Não existe almoço (nem internet) grátis


Dilma e Zuck: não curti. Crédito: EBC
O Facebook quer dar internet grátis para os países pobres. Nós estamos na lista À princípio, como dito pelo próprio Mark Zuckerberg, criador do Facebook, "quem poderia ser contra isso?" Bem, a Índia foi contra e proibiu o projeto "Internet.org", a tal da internet grátis. Então, se não é tão simples assim, quais são os lados desta história? O que seria bom para o contexto brasileiro? Mas adianto que, como todo bom mineiro, a desconfiança do moço da cidade grande querendo dar alguma coisa sem volta é por demais grande!

A questão nem é tão complicada assim: a Internet.org daria a internet até na página 10. A internet estaria liberada para um conjunto de sites predeterminados e que, de acordo com o Facebook, entre eles uma série ligada aos interesses sociais, como as páginas dos poderes públicos. As demais, é claro, seriam aquelas de interesse, e das parceiras, do Facebook.

É como ter TV paga de graça em casa, mas só os canais das TVs estatais e das emissoras chegadas da operadora.

Claro, a questão da interatividade da internet é bem maior que a TV paga, e oferecer essa interlocução para o cidadão, sem custos, realmente é um importante atrativo. Mas, como dito no título, o negócio é saber a que preço, já que não tem almoço grátis e o Facebook pode ser tudo de bom, mas não é uma entidade filantrópica.

"Quando você não paga por um produto, você é o produto", disse Neide Oliveira, procuradora da República e especializada em crimes cibernéticos, em entrevista à revista Época. Não é preciso muito para entender o que o Facebook ganha com o acesso de milhões de cidadãos, gente que majoritariamente está fora de sua rede e, portanto, de seus bancos de dados de comportamento e consumo, o seu produto principal a ser vendido.

Mas, atenção, não me parece ser esse o problema, e não sou desses contra o Face e sua forma de negócio. Me sinto razoavelmente confortável em oferecer meus dados em troca das facilidades que Google, Face e superamigos têm me proporcionado no mundo digital. Acredito que, confortavelmente ou não, os seus demais clientes também, senão não manteriam suas contas nas suas diversas plataformas de comunicação.

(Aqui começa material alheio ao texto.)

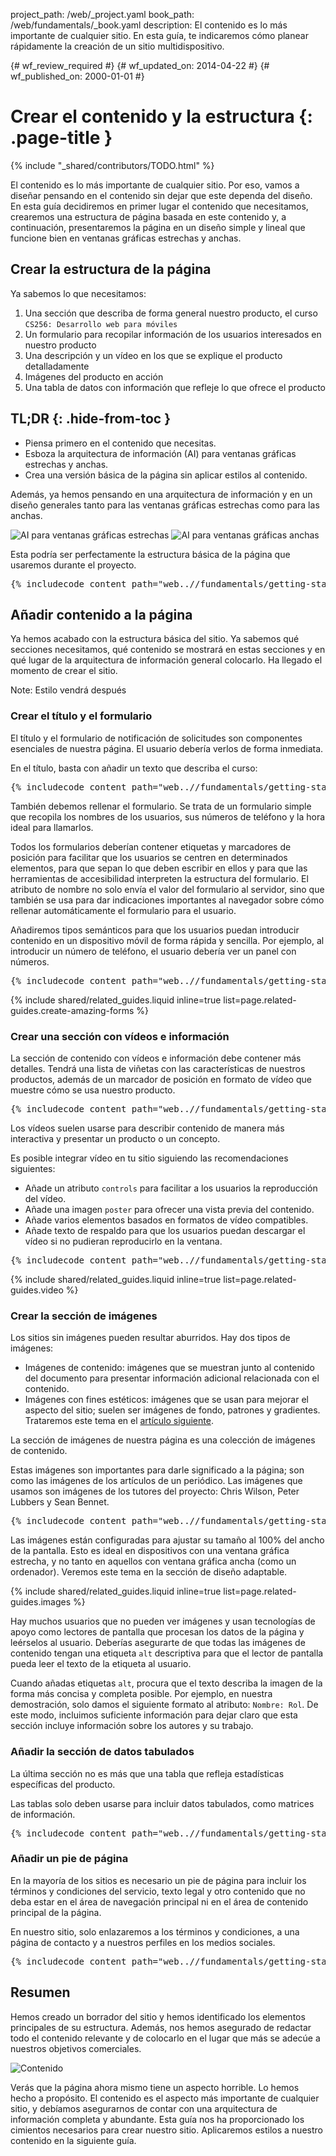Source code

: project_path: /web/_project.yaml
book_path: /web/fundamentals/_book.yaml
description: El contenido es lo más importante de cualquier sitio. En esta guía, te indicaremos cómo planear rápidamente la creación de un sitio multidispositivo.

{# wf_review_required #}
{# wf_updated_on: 2014-04-22 #}
{# wf_published_on: 2000-01-01 #}

# Crear el contenido y la estructura {: .page-title }

{% include "_shared/contributors/TODO.html" %}



El contenido es lo más importante de cualquier sitio. Por eso, vamos a diseñar pensando en el contenido sin dejar que este dependa del diseño. En esta guía decidiremos en primer lugar el contenido que necesitamos, crearemos una estructura de página basada en este contenido y, a continuación, presentaremos la página en un diseño simple y lineal que funcione bien en ventanas gráficas estrechas y anchas.


## Crear la estructura de la página

Ya sabemos lo que necesitamos:

1.  Una sección que describa de forma general nuestro producto, el curso `CS256: Desarrollo web para móviles`
2.  Un formulario para recopilar información de los usuarios interesados en nuestro producto
3.  Una descripción y un vídeo en los que se explique el producto detalladamente
4.  Imágenes del producto en acción
5.  Una tabla de datos con información que refleje lo que ofrece el producto

## TL;DR {: .hide-from-toc }
- Piensa primero en el contenido que necesitas.
- Esboza la arquitectura de información (AI) para ventanas gráficas estrechas y anchas.
- Crea una versión básica de la página sin aplicar estilos al contenido.


Además, ya hemos pensando en una arquitectura de información y en un diseño generales tanto para las ventanas gráficas estrechas como para las anchas.

<div class="mdl-grid">
  <img class="mdl-cell mdl-cell--6--col" src="images/narrowviewport.png" alt="AI para ventanas gráficas estrechas">
  <img  class="mdl-cell mdl-cell--6--col" src="images/wideviewport.png" alt="AI para ventanas gráficas anchas">
</div>

Esta podría ser perfectamente la estructura básica de la página que usaremos durante el proyecto.

<pre class="prettyprint">
{% includecode content_path="web..//fundamentals/getting-started/your-first-multi-screen-site/_code/addstructure.html" region_tag="structure" %}
</pre>

## Añadir contenido a la página

Ya hemos acabado con la estructura básica del sitio. Ya sabemos qué secciones necesitamos, qué contenido se mostrará en estas secciones y en qué lugar de la arquitectura de información general colocarlo. Ha llegado el momento de crear el sitio.

<!-- TODO: Verify note type! -->
Note: Estilo vendrá después

### Crear el título y el formulario

El título y el formulario de notificación de solicitudes son componentes esenciales de nuestra página. El usuario debería verlos de forma inmediata.

En el título, basta con añadir un texto que describa el curso:

<pre class="prettyprint">
{% includecode content_path="web..//fundamentals/getting-started/your-first-multi-screen-site/_code/addheadline.html" region_tag="headline" %}
</pre>

También debemos rellenar el formulario.
Se trata de un formulario simple que recopila los nombres de los usuarios, sus números de teléfono y la hora ideal para llamarlos.

Todos los formularios deberían contener etiquetas y marcadores de posición para facilitar que los usuarios se centren en determinados elementos, para que sepan lo que deben escribir en ellos y para que las herramientas de accesibilidad interpreten la estructura del formulario.  El atributo de nombre no solo envía el valor del formulario al servidor, sino que también se usa para dar indicaciones importantes al navegador sobre cómo rellenar automáticamente el formulario para el usuario.

Añadiremos tipos semánticos para que los usuarios puedan introducir contenido en un dispositivo móvil de forma rápida y sencilla.  Por ejemplo, al introducir un número de teléfono, el usuario debería ver un panel con números.

<pre class="prettyprint">
{% includecode content_path="web..//fundamentals/getting-started/your-first-multi-screen-site/_code/addform.html" region_tag="form" %}
</pre>

{% include shared/related_guides.liquid inline=true list=page.related-guides.create-amazing-forms %}

### Crear una sección con vídeos e información

La sección de contenido con vídeos e información debe contener más detalles.
Tendrá una lista de viñetas con las características de nuestros productos, además de un marcador de posición en formato de vídeo que muestre cómo se usa nuestro producto.

<pre class="prettyprint">
{% includecode content_path="web..//fundamentals/getting-started/your-first-multi-screen-site/_code/addcontent.html" region_tag="section1" %}
</pre>

Los vídeos suelen usarse para describir contenido de manera más interactiva y presentar un producto o un concepto.

Es posible integrar vídeo en tu sitio siguiendo las recomendaciones siguientes:

*  Añade un atributo `controls` para facilitar a los usuarios la reproducción del vídeo.
*  Añade una imagen `poster` para ofrecer una vista previa del contenido.
*  Añade varios elementos <source> basados en formatos de vídeo compatibles.
*  Añade texto de respaldo para que los usuarios puedan descargar el vídeo si no pudieran reproducirlo en la ventana.

<pre class="prettyprint">
{% includecode content_path="web..//fundamentals/getting-started/your-first-multi-screen-site/_code/addvideo.html" region_tag="video" lang=html %}
</pre>

{% include shared/related_guides.liquid inline=true list=page.related-guides.video %}

### Crear la sección de imágenes

Los sitios sin imágenes pueden resultar aburridos. Hay dos tipos de imágenes:

*  Imágenes de contenido: imágenes que se muestran junto al contenido del documento para presentar información adicional relacionada con el contenido.
*  Imágenes con fines estéticos: imágenes que se usan para mejorar el aspecto del sitio; suelen ser imágenes de fondo, patrones y gradientes.  Trataremos este tema en el [artículo siguiente]({{page.nextPage.relative_url}}).

La sección de imágenes de nuestra página es una colección de imágenes de contenido.

Estas imágenes son importantes para darle significado a la página; son como las imágenes de los artículos de un periódico. Las imágenes que usamos son imágenes de los tutores del proyecto: Chris Wilson, Peter Lubbers y Sean Bennet.

<pre class="prettyprint">
{% includecode content_path="web..//fundamentals/getting-started/your-first-multi-screen-site/_code/addimages.html" region_tag="images" lang=html %}
</pre>

Las imágenes están configuradas para ajustar su tamaño al 100% del ancho de la pantalla. Esto es ideal en dispositivos con una ventana gráfica estrecha, y no tanto en aquellos con ventana gráfica ancha (como un ordenador).  Veremos este tema en la sección de diseño adaptable.

{% include shared/related_guides.liquid inline=true list=page.related-guides.images %}

Hay muchos usuarios que no pueden ver imágenes y usan tecnologías de apoyo como lectores de pantalla que procesan los datos de la página y leérselos al usuario.  Deberías asegurarte de que todas las imágenes de contenido tengan una etiqueta `alt` descriptiva para que el lector de pantalla pueda leer el texto de la etiqueta al usuario.

Cuando añadas etiquetas `alt`, procura que el texto describa la imagen de la forma más concisa y completa posible.  Por ejemplo, en nuestra demostración, solo damos el siguiente formato al atributo: `Nombre: Rol`. De este modo, incluimos suficiente información para dejar claro que esta sección incluye información sobre los autores y su trabajo.

### Añadir la sección de datos tabulados

La última sección no es más que una tabla que refleja estadísticas específicas del producto.

Las tablas solo deben usarse para incluir datos tabulados, como matrices de información.

<pre class="prettyprint">
{% includecode content_path="web..//fundamentals/getting-started/your-first-multi-screen-site/_code/addcontent.html" region_tag="section3" %}
</pre>

### Añadir un pie de página

En la mayoría de los sitios es necesario un pie de página para incluir los términos y condiciones del servicio, texto legal y otro contenido que no deba estar en el área de navegación principal ni en el área de contenido principal de la página.

En nuestro sitio, solo enlazaremos a los términos y condiciones, a una página de contacto y a nuestros perfiles en los medios sociales.

<pre class="prettyprint">
{% includecode content_path="web..//fundamentals/getting-started/your-first-multi-screen-site/_code/addcontent.html" region_tag="footer" %}
</pre>

## Resumen

Hemos creado un borrador del sitio y hemos identificado los elementos principales de su estructura.  Además, nos hemos asegurado de redactar todo el contenido relevante y de colocarlo en el lugar que más se adecúe a nuestros objetivos comerciales.

<div class="mdl-grid">
  <img class="mdl-cell mdl-cell--6--col" src="images/content.png" alt="Contenido">
  <img  class="mdl-cell mdl-cell--6--col" src="images/narrowsite.png" alt="">
</div>

Verás que la página ahora mismo tiene un aspecto horrible. Lo hemos hecho a propósito. 
El contenido es el aspecto más importante de cualquier sitio, y debíamos asegurarnos de contar con una arquitectura de información completa y abundante. Esta guía nos ha proporcionado los cimientos necesarios para crear nuestro sitio. Aplicaremos estilos a nuestro contenido en la siguiente guía.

O problema está na própria ideia de internet. Internet livre, sem qualquer empecilho para que eu navegue por onde eu queira, sem restrições ou "pacote de canais/sites". Essa foi uma importante conquista do Marco Civil da Internet e um dos poucos pontos de orgulho brasileiro nos últimos tempos, dado o destaque e a inveja que tal legislação têm sido comentada no exterior, mesmo em países com o digital mais presente no cotidiano, como os EUA.

Portanto, o medo é que a Internet.org vire uma espécie de política pública substitutiva da ideia de internet ampla, geral e irrestrita, algo como "é melhor ter uma internet limitada do que não ter internet nenhuma". Ou seja, o governo não dando conta de oferecer internet livre para a população, ou mesmo para suas obrigações sociais, como escolas e centros de saúde públicos, encontre no Internet.org uma solução paliativa que enviese toda a ideia do Marco. Fora que sabemos que as soluções paliativas dos governos têm um péssimo hábito de se manterem permanentes e alterarem, inclusive, a percepção do cidadão do que é o seu verdadeiro direito.

Em resumo, o perigo é quem ter um naco de internet pelo Facebook, acreditar que é isso mesmo, e ainda agradecer ao moço do estrangeiro pela benevolência. Sob os olhares permissivos dos governos que deveriam proteger e ampliar os seus direitos, legais e morais.

Não acredito que é um caso de proibição, como aconteceu na Índia. Sem problemas para quem quiser usufruir. Mas certamente não é o caso de substituição de uma política pública desenhada e aplicada pela promulgação do Marco Civil da Internet. Espero que a foto daí de cima não signifique isso!